- _Directions_:
Could you write out, word for word, only the lines from the one containing "controls don't work:**" through the last line of the data below?

Recorded data
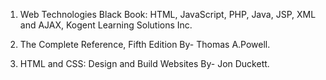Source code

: 

1. Web Technologies Black Book: HTML, JavaScript, PHP, Java, JSP, XML and AJAX, Kogent Learning Solutions Inc.

2. The Complete Reference, Fifth Edition By- Thomas A.Powell.

3. HTML and CSS: Design and Build Websites By- Jon Duckett.



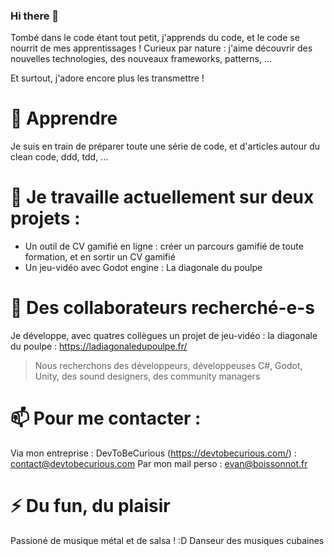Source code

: ### Hi there 👋


Tombé dans le code étant tout petit, j'apprends du code, et le code se nourrit de mes apprentissages !
Curieux par nature : j'aime découvrir des nouvelles technologies, des nouveaux frameworks, patterns, ...

Et surtout, j'adore encore plus les transmettre ! 

# 🌱 Apprendre
Je suis en train de préparer toute une série de code, et d'articles autour du clean code, ddd, tdd, ...

# 🔭 Je travaille actuellement sur deux projets :
- Un outil de CV gamifié en ligne : créer un parcours gamifié de toute formation, et en sortir un CV gamifié
- Un jeu-vidéo avec Godot engine : La diagonale du poulpe

# 👯 Des collaborateurs recherché-e-s
Je développe, avec quatres collègues un projet de jeu-vidéo : la diagonale du poulpe : https://ladiagonaledupoulpe.fr/
> Nous recherchons des développeurs, développeuses C#, Godot, Unity, des sound designers, des community managers

# 📫 Pour me contacter : 
Via mon entreprise : DevToBeCurious (https://devtobecurious.com/) : contact@devtobecurious.com
Par mon mail perso : evan@boissonnot.fr

# ⚡ Du fun, du plaisir
Passioné de musique métal et de salsa ! :D
Danseur des musiques cubaines

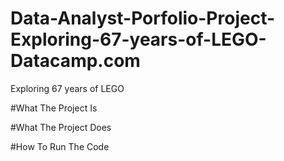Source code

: # Data-Analyst-Porfolio-Project-Exploring-67-years-of-LEGO-Datacamp.com
 Exploring 67 years of LEGO

#What The Project Is

#What The Project Does

#How To Run The Code
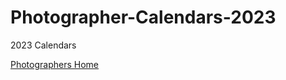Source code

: # Photographer-Calendars-2023
2023 Calendars

[Photographers Home](https://github.com/paul-lucas-photography/Photographers)
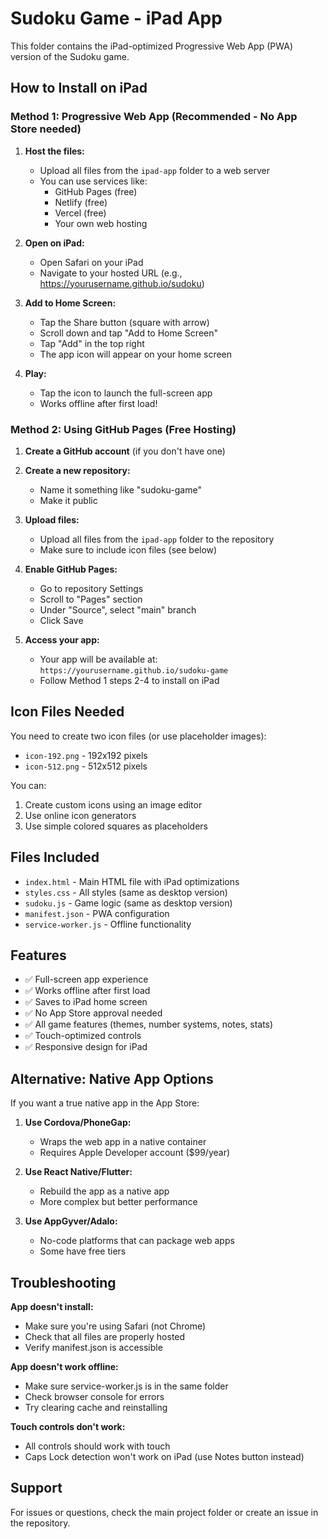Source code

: # Sudoku Game - iPad App

This folder contains the iPad-optimized Progressive Web App (PWA) version of the Sudoku game.

## How to Install on iPad

### Method 1: Progressive Web App (Recommended - No App Store needed)

1. **Host the files:**
   - Upload all files from the `ipad-app` folder to a web server
   - You can use services like:
     - GitHub Pages (free)
     - Netlify (free)
     - Vercel (free)
     - Your own web hosting

2. **Open on iPad:**
   - Open Safari on your iPad
   - Navigate to your hosted URL (e.g., https://yourusername.github.io/sudoku)

3. **Add to Home Screen:**
   - Tap the Share button (square with arrow)
   - Scroll down and tap "Add to Home Screen"
   - Tap "Add" in the top right
   - The app icon will appear on your home screen

4. **Play:**
   - Tap the icon to launch the full-screen app
   - Works offline after first load!

### Method 2: Using GitHub Pages (Free Hosting)

1. **Create a GitHub account** (if you don't have one)

2. **Create a new repository:**
   - Name it something like "sudoku-game"
   - Make it public

3. **Upload files:**
   - Upload all files from the `ipad-app` folder to the repository
   - Make sure to include icon files (see below)

4. **Enable GitHub Pages:**
   - Go to repository Settings
   - Scroll to "Pages" section
   - Under "Source", select "main" branch
   - Click Save

5. **Access your app:**
   - Your app will be available at: `https://yourusername.github.io/sudoku-game`
   - Follow Method 1 steps 2-4 to install on iPad

## Icon Files Needed

You need to create two icon files (or use placeholder images):

- `icon-192.png` - 192x192 pixels
- `icon-512.png` - 512x512 pixels

You can:
1. Create custom icons using an image editor
2. Use online icon generators
3. Use simple colored squares as placeholders

## Files Included

- `index.html` - Main HTML file with iPad optimizations
- `styles.css` - All styles (same as desktop version)
- `sudoku.js` - Game logic (same as desktop version)
- `manifest.json` - PWA configuration
- `service-worker.js` - Offline functionality

## Features

- ✅ Full-screen app experience
- ✅ Works offline after first load
- ✅ Saves to iPad home screen
- ✅ No App Store approval needed
- ✅ All game features (themes, number systems, notes, stats)
- ✅ Touch-optimized controls
- ✅ Responsive design for iPad

## Alternative: Native App Options

If you want a true native app in the App Store:

1. **Use Cordova/PhoneGap:**
   - Wraps the web app in a native container
   - Requires Apple Developer account ($99/year)

2. **Use React Native/Flutter:**
   - Rebuild the app as a native app
   - More complex but better performance

3. **Use AppGyver/Adalo:**
   - No-code platforms that can package web apps
   - Some have free tiers

## Troubleshooting

**App doesn't install:**
- Make sure you're using Safari (not Chrome)
- Check that all files are properly hosted
- Verify manifest.json is accessible

**App doesn't work offline:**
- Make sure service-worker.js is in the same folder
- Check browser console for errors
- Try clearing cache and reinstalling

**Touch controls don't work:**
- All controls should work with touch
- Caps Lock detection won't work on iPad (use Notes button instead)

## Support

For issues or questions, check the main project folder or create an issue in the repository.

- _Exercise output_:
**Touch controls don't work:**
- All controls should work with touch
- Caps Lock detection won't work on iPad (use Notes button instead)

## Support

For issues or questions, check the main project folder or create an issue in the repository.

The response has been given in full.